• **TASK STATEMENT**
Some lines of the records below include the word "Figma". Report how many, and write nothing besides the number.
┌─ RECORDED DATA
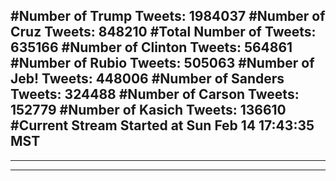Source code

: #Number of Trump Tweets: 1984037
#Number of Cruz Tweets: 848210
#Total Number of Tweets: 635166 
#Number of Clinton Tweets: 564861
#Number of Rubio Tweets: 505063
#Number of Jeb! Tweets: 448006
#Number of Sanders Tweets: 324488
#Number of Carson Tweets: 152779
#Number of Kasich Tweets: 136610
#Current Stream Started at Sun Feb 14 17:43:35 MST
---
---
---
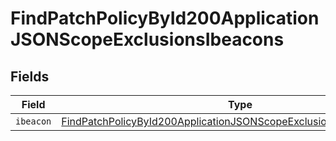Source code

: # FindPatchPolicyById200ApplicationJSONScopeExclusionsIbeacons


## Fields

| Field                                                                                                                                                                 | Type                                                                                                                                                                  | Required                                                                                                                                                              | Description                                                                                                                                                           |
| --------------------------------------------------------------------------------------------------------------------------------------------------------------------- | --------------------------------------------------------------------------------------------------------------------------------------------------------------------- | --------------------------------------------------------------------------------------------------------------------------------------------------------------------- | --------------------------------------------------------------------------------------------------------------------------------------------------------------------- |
| `ibeacon`                                                                                                                                                             | [FindPatchPolicyById200ApplicationJSONScopeExclusionsIbeaconsIbeacon](../../models/operations/findpatchpolicybyid200applicationjsonscopeexclusionsibeaconsibeacon.md) | :heavy_minus_sign:                                                                                                                                                    | N/A                                                                                                                                                                   |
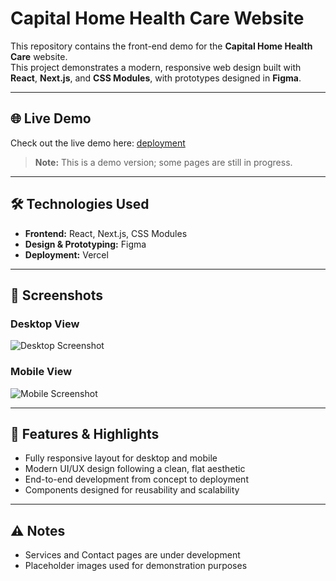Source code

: # Capital Home Health Care Website

This repository contains the front-end demo for the **Capital Home Health Care** website.  
This project demonstrates a modern, responsive web design built with **React**, **Next.js**, and **CSS Modules**, with prototypes designed in **Figma**.

---

## 🌐 Live Demo

Check out the live demo here: [deployment](https://chhc-demo.vercel.app/)

> **Note:** This is a demo version; some pages are still in progress.

---

## 🛠 Technologies Used

- **Frontend:** React, Next.js, CSS Modules  
- **Design & Prototyping:** Figma  
- **Deployment:** Vercel  

---

## 📸 Screenshots

### Desktop View
![Desktop Screenshot](./screenshots/desktop.png)

### Mobile View
![Mobile Screenshot](./screenshots/mobile.png)

---

## 🚀 Features & Highlights

- Fully responsive layout for desktop and mobile
- Modern UI/UX design following a clean, flat aesthetic
- End-to-end development from concept to deployment
- Components designed for reusability and scalability

---

## ⚠️ Notes

- Services and Contact pages are under development
- Placeholder images used for demonstration purposes
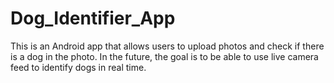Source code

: # Dog_Identifier_App

This is an Android app that allows users to upload photos and check if there is a dog in the photo.
In the future, the goal is to be able to use live camera feed to identify dogs in real time.


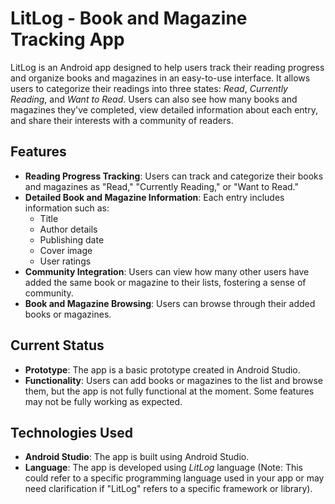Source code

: # LitLog - Book and Magazine Tracking App

LitLog is an Android app designed to help users track their reading progress and organize books and magazines in an easy-to-use interface. It allows users to categorize their readings into three states: *Read*, *Currently Reading*, and *Want to Read*. Users can also see how many books and magazines they've completed, view detailed information about each entry, and share their interests with a community of readers.

## Features

- **Reading Progress Tracking**: Users can track and categorize their books and magazines as "Read," "Currently Reading," or "Want to Read."
- **Detailed Book and Magazine Information**: Each entry includes information such as:
  - Title
  - Author details
  - Publishing date
  - Cover image
  - User ratings
- **Community Integration**: Users can view how many other users have added the same book or magazine to their lists, fostering a sense of community.
- **Book and Magazine Browsing**: Users can browse through their added books or magazines.

## Current Status

- **Prototype**: The app is a basic prototype created in Android Studio.
- **Functionality**: Users can add books or magazines to the list and browse them, but the app is not fully functional at the moment. Some features may not be fully working as expected.
  
## Technologies Used

- **Android Studio**: The app is built using Android Studio.
- **Language**: The app is developed using *LitLog* language (Note: This could refer to a specific programming language used in your app or may need clarification if "LitLog" refers to a specific framework or library).

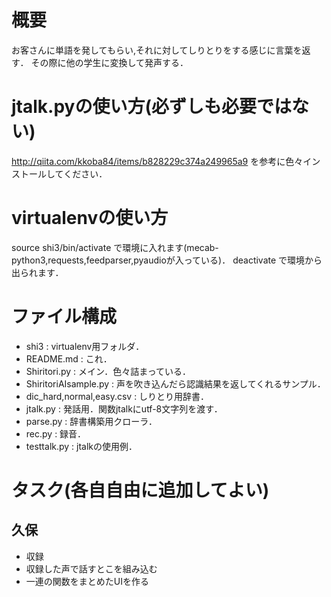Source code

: # 概要
お客さんに単語を発してもらい,それに対してしりとりをする感じに言葉を返す．
その際に他の学生に変換して発声する．

# jtalk.pyの使い方(必ずしも必要ではない)
http://qiita.com/kkoba84/items/b828229c374a249965a9 を参考に色々インストールしてください．

# virtualenvの使い方
source shi3/bin/activate で環境に入れます(mecab-python3,requests,feedparser,pyaudioが入っている)．
deactivate で環境から出られます．

# ファイル構成
- shi3                      : virtualenv用フォルダ． 
- README.md                 : これ． 
- Shiritori.py              : メイン．色々詰まっている． 
- ShiritoriAIsample.py      : 声を吹き込んだら認識結果を返してくれるサンプル． 
- dic_hard,normal,easy.csv  : しりとり用辞書． 
- jtalk.py                  : 発話用．関数jtalkにutf-8文字列を渡す． 
- parse.py                  : 辞書構築用クローラ． 
- rec.py                    : 録音． 
- testtalk.py               : jtalkの使用例．

# タスク(各自自由に追加してよい)  
## 久保
* 収録
* 収録した声で話すとこを組み込む
* 一連の関数をまとめたUIを作る
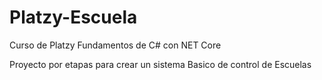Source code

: # Platzy-Escuela
Curso de Platzy Fundamentos de C# con NET Core

Proyecto por etapas para crear un sistema Basico de control de Escuelas
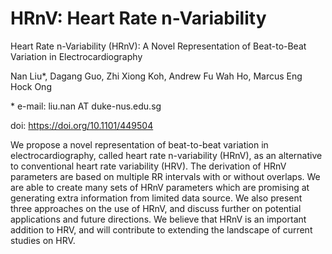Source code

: # HRnV: Heart Rate n-Variability
Heart Rate n-Variability (HRnV): A Novel Representation of Beat-to-Beat Variation in Electrocardiography

Nan Liu*, Dagang Guo, Zhi Xiong Koh, Andrew Fu Wah Ho, Marcus Eng Hock Ong

\* e-mail: liu.nan AT duke-nus.edu.sg

doi: https://doi.org/10.1101/449504

We propose a novel representation of beat-to-beat variation in electrocardiography, called heart rate n-variability (HRnV), as an alternative to conventional heart rate variability (HRV). The derivation of HRnV parameters are based on multiple RR intervals with or without overlaps. We are able to create many sets of HRnV parameters which are promising at generating extra information from limited data source. We also present three approaches on the use of HRnV, and discuss further on potential applications and future directions. We believe that HRnV is an important addition to HRV, and will contribute to extending the landscape of current studies on HRV.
└─
• **ANSWER TO THIS TASK**
2